_ASSIGNMENT_. Among the entries below, find every line that contains the string "none", then copy it.

_DATASET RECORDS_.
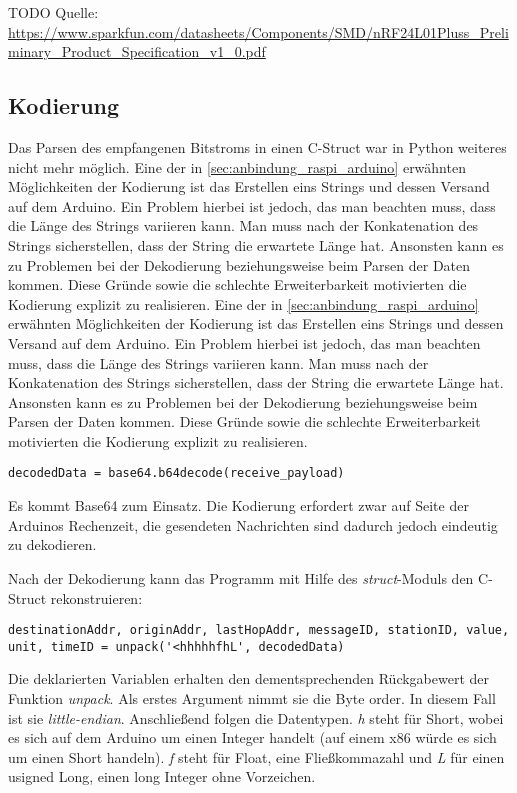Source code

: TODO Quelle: \url{https://www.sparkfun.com/datasheets/Components/SMD/nRF24L01Pluss_Preliminary_Product_Specification_v1_0.pdf}   

\subsection{Kodierung}
\label{sec:kodierung}
Das Parsen des empfangenen Bitstroms in einen C-Struct war in Python weiteres nicht mehr möglich. 
Eine der in \ref{sec:anbindung_raspi_arduino} erwähnten Möglichkeiten der Kodierung ist das Erstellen eins Strings und dessen Versand auf dem Arduino. Ein Problem hierbei ist jedoch, das man beachten muss, dass die Länge des Strings variieren kann. Man muss nach der Konkatenation des Strings sicherstellen, dass der String die erwartete Länge hat. Ansonsten kann es zu Problemen bei der Dekodierung beziehungsweise beim Parsen der Daten kommen. Diese Gründe sowie die schlechte Erweiterbarkeit motivierten die Kodierung explizit zu realisieren. 
Eine der in \ref{sec:anbindung_raspi_arduino} erwähnten Möglichkeiten der Kodierung ist das Erstellen eins Strings und dessen Versand auf dem Arduino. Ein Problem hierbei ist jedoch, das man beachten muss, dass die Länge des Strings variieren kann. Man muss nach der Konkatenation des Strings sicherstellen, dass der String die erwartete Länge hat. Ansonsten kann es zu Problemen bei der Dekodierung beziehungsweise beim Parsen der Daten kommen. Diese Gründe sowie die schlechte Erweiterbarkeit motivierten die Kodierung explizit zu realisieren. 

\lstset{language=python, numbers=none}
\begin{lstlisting}
decodedData = base64.b64decode(receive_payload)
\end{lstlisting}
Es kommt Base64 zum Einsatz. Die Kodierung erfordert zwar auf Seite der Arduinos Rechenzeit, die gesendeten Nachrichten sind dadurch jedoch eindeutig zu dekodieren. 

Nach der Dekodierung kann das Programm mit Hilfe des \textit{struct}-Moduls den C-Struct rekonstruieren:  
\lstset{language=python, numbers=none, breaklines=true}
\begin{lstlisting}
destinationAddr, originAddr, lastHopAddr, messageID, stationID, value, unit, timeID = unpack('<hhhhhfhL', decodedData)
\end{lstlisting}
Die deklarierten Variablen erhalten den dementsprechenden Rückgabewert der Funktion \textit{unpack}. Als erstes Argument nimmt sie die Byte order. In diesem Fall ist sie \textit{little-endian}. Anschließend folgen die Datentypen. \textit{h} steht für Short, wobei es sich auf dem Arduino um einen Integer handelt (auf einem x86 würde es sich um einen Short handeln). \textit{f} steht für Float, eine Fließkommazahl und \textit{L} für einen usigned Long, einen long Integer ohne Vorzeichen.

_RESPONSE BELOW_.
\lstset{language=python, numbers=none}
\lstset{language=python, numbers=none, breaklines=true}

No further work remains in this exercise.